> [MATERIAL TO PROCESS]

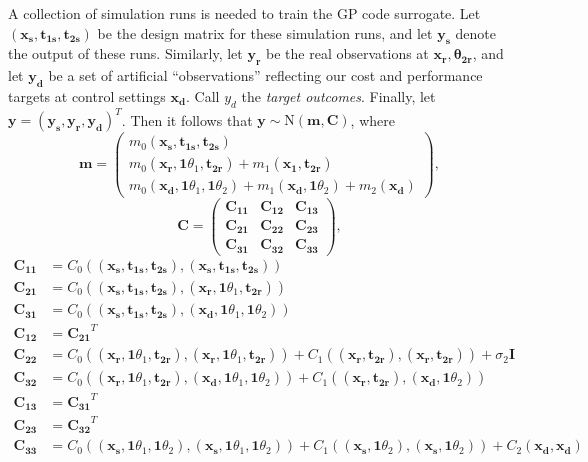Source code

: \documentclass[12pt]{article}
\begin{document}
%
A collection of simulation runs is needed to train the GP code surrogate.
%
Let $(\mathbf{x_s},\mathbf{t_{1s}},\mathbf{t_{2s}})$ be the design matrix for these simulation runs, and let $\mathbf{y_s}$ denote the output of these runs.
%
Similarly, let $\mathbf{y_r}$ be the real observations at $\mathbf{x_r},\mathbf{\theta_{2r}}$, and let $\mathbf {y_d}$ be a set of artificial ``observations'' reflecting our cost and performance targets at control settings $\mathbf {x_d}$.
%
Call $y_d$ the {\em target outcomes}.
%
Finally, let $\mathbf y = (\mathbf{y_s},\mathbf{y_r},\mathbf{y_d})^T$.
%
Then it follows that $\mathbf y\sim \mathrm{N}(\mathbf m,\mathbf C)$, where
\[
\mathbf m = \begin{pmatrix}
m_0(\mathbf{x_s},\mathbf{t_{1s}},\mathbf{t_{2s}})\\
m_0(\mathbf{x_r},\mathbf1\theta_1,\mathbf{t_{2r}}) + m_1(\mathbf{x_1},\mathbf{t_{2r}})\\
m_0(\mathbf{x_d},\mathbf1\theta_1,\mathbf1\theta_2) + m_1(\mathbf{x_d},\mathbf1\theta_2) + m_2(\mathbf{x_d})
\end{pmatrix},
\]
\[
\mathbf C = \begin{pmatrix}
\mathbf{C_{11}} & \mathbf{C_{12}} & \mathbf{C_{13}}\\
\mathbf{C_{21}} & \mathbf{C_{22}} & \mathbf{C_{23}}\\
\mathbf{C_{31}} & \mathbf{C_{32}} & \mathbf{C_{33}}
\end{pmatrix},
\]
\begin{align*}
\mathbf{C_{11}}&=C_0\left((\mathbf{x_s},\mathbf{t_{1s}},\mathbf{t_{2s}}),(\mathbf{x_s},\mathbf{t_{1s}},\mathbf{t_{2s}})\right)\\
\mathbf{C_{21}}&=C_0\left((\mathbf{x_s},\mathbf{t_{1s}},\mathbf{t_{2s}}),(\mathbf{x_r},\mathbf1\theta_1,\mathbf{t_{2r}})\right)\\
\mathbf{C_{31}}&=C_0\left((\mathbf{x_s},\mathbf{t_{1s}},\mathbf{t_{2s}}),(\mathbf{x_d},\mathbf1\theta_1,\mathbf1\theta_2)\right)\\
\mathbf{C_{12}}&=\mathbf{C_{21}}^T\\
\mathbf{C_{22}}&=C_0\left((\mathbf{x_r},\mathbf1\theta_1,\mathbf{t_{2r}}),(\mathbf{x_r},\mathbf1\theta_1,\mathbf{t_{2r}})\right) + C_1\left( (\mathbf{x_r},\mathbf{t_{2r}}),(\mathbf{x_r},\mathbf{t_{2r}}) \right) + \sigma_2 \mathbf I\\
\mathbf{C_{32}}&=C_0\left((\mathbf{x_r},\mathbf1\theta_1,\mathbf{t_{2r}}),(\mathbf{x_d},\mathbf1\theta_1,\mathbf1\theta_2)\right) + C_1\left( (\mathbf{x_r},\mathbf{t_{2r}}),(\mathbf{x_d},\mathbf1\theta_2) \right)\\
\mathbf{C_{13}}&=\mathbf{C_{31}}^T\\
\mathbf{C_{23}}&=\mathbf{C_{32}}^T\\
\mathbf{C_{33}}&=C_0\left((\mathbf{x_s},\mathbf1\theta_1,\mathbf1\theta_2),(\mathbf{x_s},\mathbf1\theta_1,\mathbf1\theta_2)\right) + C_1\left( (\mathbf{x_s},\mathbf1\theta_2),(\mathbf{x_s},\mathbf1\theta_2) \right) + C_2(\mathbf{x_d},\mathbf{x_d})
\end{align*}
\end{document}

> [WHAT TO WORK ON] When you repeat the data, keep every line exact and drop the images.

> [ANSWER BELOW]
Source code

: \documentclass[12pt]{article}
\begin{document}
%
A collection of simulation runs is needed to train the GP code surrogate.
%
Let $(\mathbf{x_s},\mathbf{t_{1s}},\mathbf{t_{2s}})$ be the design matrix for these simulation runs, and let $\mathbf{y_s}$ denote the output of these runs.
%
Similarly, let $\mathbf{y_r}$ be the real observations at $\mathbf{x_r},\mathbf{\theta_{2r}}$, and let $\mathbf {y_d}$ be a set of artificial ``observations'' reflecting our cost and performance targets at control settings $\mathbf {x_d}$.
%
Call $y_d$ the {\em target outcomes}.
%
Finally, let $\mathbf y = (\mathbf{y_s},\mathbf{y_r},\mathbf{y_d})^T$.
%
Then it follows that $\mathbf y\sim \mathrm{N}(\mathbf m,\mathbf C)$, where
\[
\mathbf m = \begin{pmatrix}
m_0(\mathbf{x_s},\mathbf{t_{1s}},\mathbf{t_{2s}})\\
m_0(\mathbf{x_r},\mathbf1\theta_1,\mathbf{t_{2r}}) + m_1(\mathbf{x_1},\mathbf{t_{2r}})\\
m_0(\mathbf{x_d},\mathbf1\theta_1,\mathbf1\theta_2) + m_1(\mathbf{x_d},\mathbf1\theta_2) + m_2(\mathbf{x_d})
\end{pmatrix},
\]
\[
\mathbf C = \begin{pmatrix}
\mathbf{C_{11}} & \mathbf{C_{12}} & \mathbf{C_{13}}\\
\mathbf{C_{21}} & \mathbf{C_{22}} & \mathbf{C_{23}}\\
\mathbf{C_{31}} & \mathbf{C_{32}} & \mathbf{C_{33}}
\end{pmatrix},
\]
\begin{align*}
\mathbf{C_{11}}&=C_0\left((\mathbf{x_s},\mathbf{t_{1s}},\mathbf{t_{2s}}),(\mathbf{x_s},\mathbf{t_{1s}},\mathbf{t_{2s}})\right)\\
\mathbf{C_{21}}&=C_0\left((\mathbf{x_s},\mathbf{t_{1s}},\mathbf{t_{2s}}),(\mathbf{x_r},\mathbf1\theta_1,\mathbf{t_{2r}})\right)\\
\mathbf{C_{31}}&=C_0\left((\mathbf{x_s},\mathbf{t_{1s}},\mathbf{t_{2s}}),(\mathbf{x_d},\mathbf1\theta_1,\mathbf1\theta_2)\right)\\
\mathbf{C_{12}}&=\mathbf{C_{21}}^T\\
\mathbf{C_{22}}&=C_0\left((\mathbf{x_r},\mathbf1\theta_1,\mathbf{t_{2r}}),(\mathbf{x_r},\mathbf1\theta_1,\mathbf{t_{2r}})\right) + C_1\left( (\mathbf{x_r},\mathbf{t_{2r}}),(\mathbf{x_r},\mathbf{t_{2r}}) \right) + \sigma_2 \mathbf I\\
\mathbf{C_{32}}&=C_0\left((\mathbf{x_r},\mathbf1\theta_1,\mathbf{t_{2r}}),(\mathbf{x_d},\mathbf1\theta_1,\mathbf1\theta_2)\right) + C_1\left( (\mathbf{x_r},\mathbf{t_{2r}}),(\mathbf{x_d},\mathbf1\theta_2) \right)\\
\mathbf{C_{13}}&=\mathbf{C_{31}}^T\\
\mathbf{C_{23}}&=\mathbf{C_{32}}^T\\
\mathbf{C_{33}}&=C_0\left((\mathbf{x_s},\mathbf1\theta_1,\mathbf1\theta_2),(\mathbf{x_s},\mathbf1\theta_1,\mathbf1\theta_2)\right) + C_1\left( (\mathbf{x_s},\mathbf1\theta_2),(\mathbf{x_s},\mathbf1\theta_2) \right) + C_2(\mathbf{x_d},\mathbf{x_d})
\end{align*}
\end{document}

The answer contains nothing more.